Art of visiting will last a lifetime

By: 
Miriam Nelson
News Editor

I think the art of visiting is becoming a lost art. So many people spend so much time engaged with each other electronically that they forget how to listen and respond face to face.

People will always have and express strong opinions, but when they appear in a social media post, it’s easy to make assumptions that you want to avoid someone at all costs. That certainly cuts into your visiting pool. A good face-to-face visit gives you the chance to have an actual conversation and better understand someone’s opinion or to learn why they feel that way.

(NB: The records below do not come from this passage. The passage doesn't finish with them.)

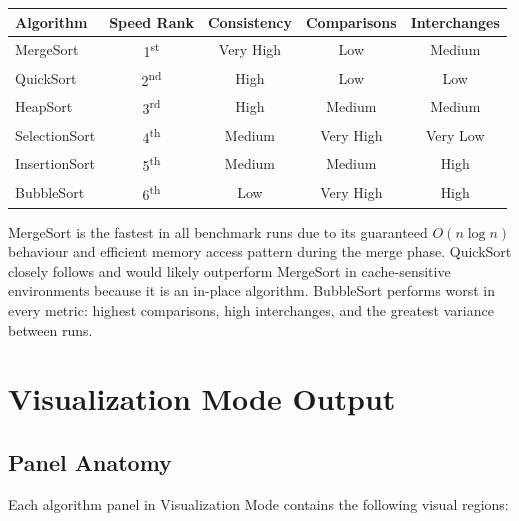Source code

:\documentclass[12pt,a4paper]{article}
\begin{document}
\begin{center}
\begin{tabular}{lcccc}
\toprule
\textbf{Algorithm} & \textbf{Speed Rank} & \textbf{Consistency} &
\textbf{Comparisons} & \textbf{Interchanges} \\
\midrule
MergeSort     & 1\textsuperscript{st} & Very High & Low     & Medium \\
QuickSort     & 2\textsuperscript{nd} & High      & Low     & Low    \\
HeapSort      & 3\textsuperscript{rd} & High      & Medium  & Medium \\
SelectionSort & 4\textsuperscript{th} & Medium    & Very High & Very Low \\
InsertionSort & 5\textsuperscript{th} & Medium    & Medium  & High   \\
BubbleSort    & 6\textsuperscript{th} & Low       & Very High & High   \\
\bottomrule
\end{tabular}
\end{center}

MergeSort is the fastest in all benchmark runs due to its guaranteed
$O(n \log n)$ behaviour and efficient memory access pattern during the merge
phase. QuickSort closely follows and would likely outperform MergeSort in
cache-sensitive environments because it is an in-place algorithm. BubbleSort
performs worst in every metric: highest comparisons, high interchanges, and
the greatest variance between runs.

\section{Visualization Mode Output}

\subsection{Panel Anatomy}

Each algorithm panel in Visualization Mode contains the following visual regions:
\end{document}
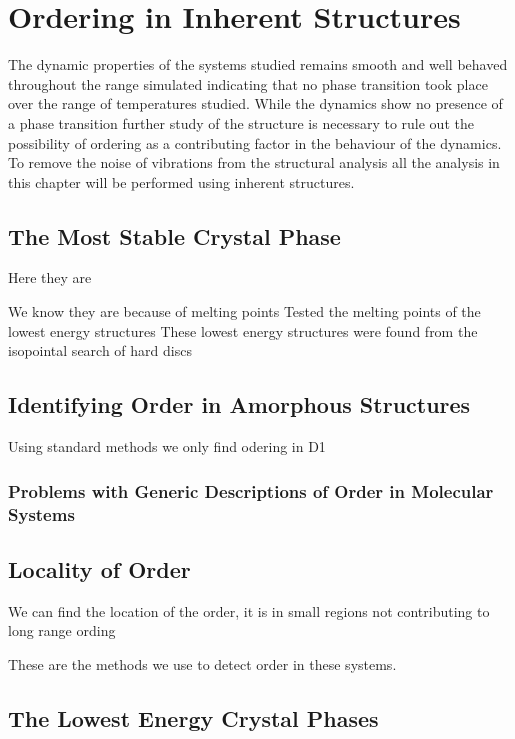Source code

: \chapter{Ordering in Inherent Structures}
\label{sec:structure}

The dynamic properties of the systems studied remains smooth and well behaved throughout the range simulated indicating that no phase transition took place over the range of temperatures studied. While the dynamics show no presence of a phase transition further study of the structure is necessary to rule out the possibility of ordering as a contributing factor in the behaviour of the dynamics. To remove the noise of vibrations from the structural analysis all the analysis in this chapter will be performed using inherent structures.

\section{The Most Stable Crystal Phase}

Here they are

We know they are because of melting points
Tested the melting points of the lowest energy structures
These lowest energy structures were found from the isopointal search of hard discs

\section{Identifying Order in Amorphous Structures}

Using standard methods we only find odering in D1

\subsection{Problems with Generic Descriptions of Order in Molecular Systems}

\section{Locality of Order}

We can find the location of the order, it is in small regions not contributing to long range ording

These are the methods we use to detect order in these systems.


\section{The Lowest Energy Crystal Phases}

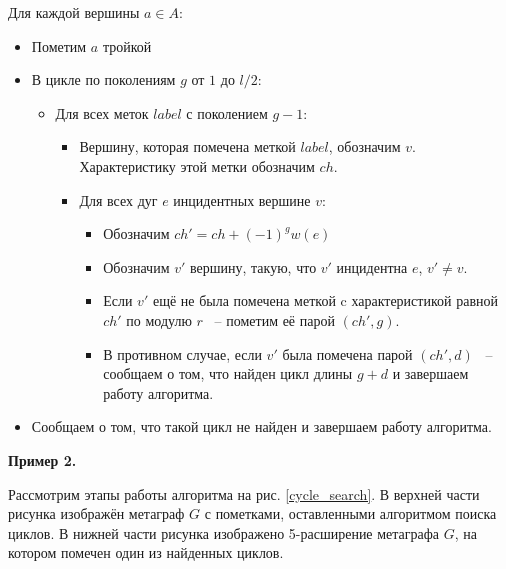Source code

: \documentclass[14pt]{mmcs-article}
\begin{document}
Для каждой вершины $a \in A:$

\begin{itemize}
    \item Пометим $a$ тройкой 
    \item В цикле по поколениям $g$ от $1$ до $l / 2$:
      \begin{itemize}
      \item Для всех меток $label$ с поколением $g - 1$:
        \begin{itemize}
        \item Вершину, которая помечена меткой $label$, обозначим $v$.\\ Характеристику этой метки обозначим $ch$.
        \item Для всех дуг $e$ инцидентных вершине $v$:
          \begin{itemize}
          \item Обозначим $ch' = ch + (-1)^{g} w(e)$
          \item Обозначим $v'$ вершину, такую, что $v'$ инцидентна $e$, $v' \neq v$.
          \item Если $v'$ ещё не была помечена меткой c характеристикой равной $ch'$ по модулю $r$ ~-- пометим её парой $(ch', g)$.
          \item В противном случае, если $v'$ была помечена парой $(ch', d)$ ~-- сообщаем о том, что найден цикл длины $g + d$ и завершаем работу алгоритма.
          \end{itemize}
        \end{itemize}
      \end{itemize}
    \item Сообщаем о том, что такой цикл не найден и завершаем работу алгоритма.
\end{itemize}

\textbf{Пример 2.}


Рассмотрим этапы работы алгоритма на рис. \ref{cycle_search}. В верхней части рисунка изображён метаграф $G$ с пометками, оставленными алгоритмом поиска циклов. В нижней части рисунка изображено 5-расширение метаграфа $G$, на котором помечен один из найденных циклов.
\end{document}
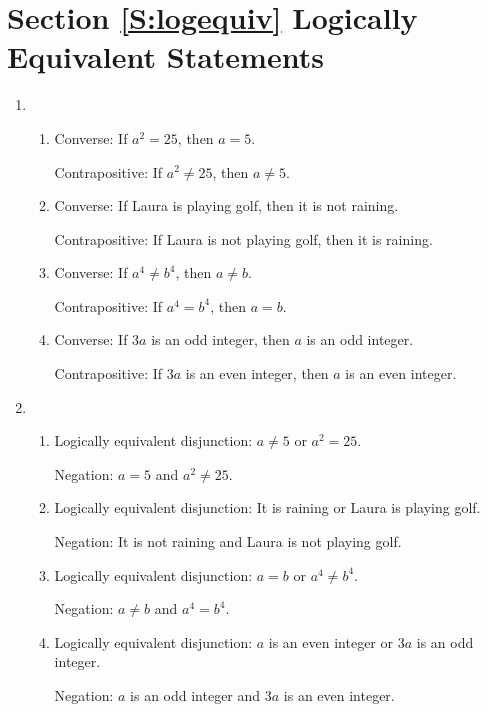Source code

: \section*{Section \ref{S:logequiv} Logically Equivalent Statements}

\begin{enumerate}
\item \begin{enumerate}
\item Converse:  If $a^2 = 25$, then $a = 5$.

Contrapositive:  If $a^2 \ne 25$, then $a \ne 5$.
\item Converse:  If Laura is playing golf, then it is not raining.

Contrapositive:  If Laura is not playing golf, then it is raining.
\item Converse:  If $a^4 \ne b^4$, then $a \ne b$.

Contrapositive:  If $a^4 = b^4$, then $a = b$.
\item Converse:  If $3a$ is an odd integer, then $a$ is an odd integer.

Contrapositive:  If $3a$ is an even integer, then $a$ is an even integer.
\end{enumerate}

\item \begin{enumerate}
\item Logically equivalent disjunction:  $a \ne 5$ or $a^2 = 25$.

Negation:  $a = 5$ and $a^2 \ne 25$.
\item Logically equivalent disjunction:  It is raining or Laura is playing golf.

Negation:  It is not raining and Laura is not playing golf.
\item Logically equivalent disjunction:  $a = b$ or $a^4 \ne b^4$.

Negation:  $a \ne b$ and $a^4 = b^4$.
\item Logically equivalent disjunction:  $a$ is an even integer or $3a$ is an odd integer.

Negation:  $a$ is an odd integer and $3a$ is an even integer.
\end{enumerate}


\end{enumerate}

I know it’s popular to have some sort of family disaster movie about events with families that fight, but I really hope that is just Hollywood hype and not a true reflection of family gatherings. I can’t imagine why anyone would want to waste time with people they don’t really like.

Weddings are a time to gather and enjoy the company of family and friends. I was fortunate to be able to attend two this year, and I am thinking about them a lot this time of year as they hopefully enjoy celebrating their first Thanksgiving and Christmas while navigating their new roles as a couple. These two couples have been together for many years, so hopefully they have their social gatherings all figured out by now, but there is still something about that first celebration as a married couple that puts a little different spin on things.

Although most people don’t immediately think of funerals as a great time to get together, when it’s a celebration of a long life well lived, it can be tonic for the souls left behind while the mourners gather together. I had two funerals this year.

My aunt Helen’s brought her five children and all but two of my cousins together for the first time in many years. Being able to catch up on lives while sharing fond memories made for a very special time for me.

Recently a friend of the family passed and even though the funeral was in Minneapolis, the burial was here. He had left the area by the time I had arrived on the scene, but his parents were my neighbors, so I got to know him and his family over the years when they came back to visit.

His parents were 20 years older than mine and his children were about 10 years younger than me, so I basically got to have three sets of memories. His siblings were all older than me and lived farther away, but visiting with my neighbor kept me current with their lives. Seeing them and their children and grandkids at the burial helped me remember the importance of gathering with family and friends.

You realize that at some point, you may never see some people ever again as time and distance take a toll on all of us. I guess that’s why I am thankful that I learned from my parents the art of visiting. Being able to relate to people — whether it’s meeting new friends or cherishing the old — only happens when you’re willing to spend some quality face time together.

As the holiday season approaches, I get excited to know I will be getting together with friends and family fully engaged in my favorite hobby — visiting.